#### [TASK PROMPT]
If a line of the listing contains the string "with", return that line.

#### [TASK DATA]
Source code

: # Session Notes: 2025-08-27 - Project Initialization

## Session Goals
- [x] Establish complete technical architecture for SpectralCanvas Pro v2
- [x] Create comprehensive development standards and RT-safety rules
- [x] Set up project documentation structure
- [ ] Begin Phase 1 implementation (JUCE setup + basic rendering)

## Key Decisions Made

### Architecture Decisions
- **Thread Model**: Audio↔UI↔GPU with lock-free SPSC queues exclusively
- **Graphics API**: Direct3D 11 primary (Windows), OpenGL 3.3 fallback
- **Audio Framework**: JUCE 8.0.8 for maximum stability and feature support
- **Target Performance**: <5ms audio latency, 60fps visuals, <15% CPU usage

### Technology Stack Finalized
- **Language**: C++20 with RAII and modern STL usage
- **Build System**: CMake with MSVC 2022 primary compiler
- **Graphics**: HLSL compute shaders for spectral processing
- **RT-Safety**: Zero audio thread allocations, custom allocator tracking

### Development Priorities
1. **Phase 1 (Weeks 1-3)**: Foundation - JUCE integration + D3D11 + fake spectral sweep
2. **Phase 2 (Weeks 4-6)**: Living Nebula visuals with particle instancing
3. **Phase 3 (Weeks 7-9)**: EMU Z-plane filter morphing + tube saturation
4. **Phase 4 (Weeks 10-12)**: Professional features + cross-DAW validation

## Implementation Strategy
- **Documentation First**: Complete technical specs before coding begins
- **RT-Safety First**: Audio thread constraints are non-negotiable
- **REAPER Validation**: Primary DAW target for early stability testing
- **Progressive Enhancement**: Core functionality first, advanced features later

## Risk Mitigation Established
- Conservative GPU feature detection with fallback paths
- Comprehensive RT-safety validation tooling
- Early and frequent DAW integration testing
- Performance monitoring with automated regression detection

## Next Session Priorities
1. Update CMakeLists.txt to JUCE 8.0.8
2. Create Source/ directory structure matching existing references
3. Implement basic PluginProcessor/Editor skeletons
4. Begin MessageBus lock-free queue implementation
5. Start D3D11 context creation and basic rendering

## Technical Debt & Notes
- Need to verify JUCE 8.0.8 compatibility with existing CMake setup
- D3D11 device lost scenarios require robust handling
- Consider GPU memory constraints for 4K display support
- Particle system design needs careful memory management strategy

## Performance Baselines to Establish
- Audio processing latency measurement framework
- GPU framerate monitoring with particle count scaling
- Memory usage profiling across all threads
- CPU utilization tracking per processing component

#### [RESULT BELOW]
- **Thread Model**: Audio↔UI↔GPU with lock-free SPSC queues exclusively
- **Language**: C++20 with RAII and modern STL usage
- **Build System**: CMake with MSVC 2022 primary compiler
2. **Phase 2 (Weeks 4-6)**: Living Nebula visuals with particle instancing
- Conservative GPU feature detection with fallback paths
- Performance monitoring with automated regression detection
- Need to verify JUCE 8.0.8 compatibility with existing CMake setup
- GPU framerate monitoring with particle count scaling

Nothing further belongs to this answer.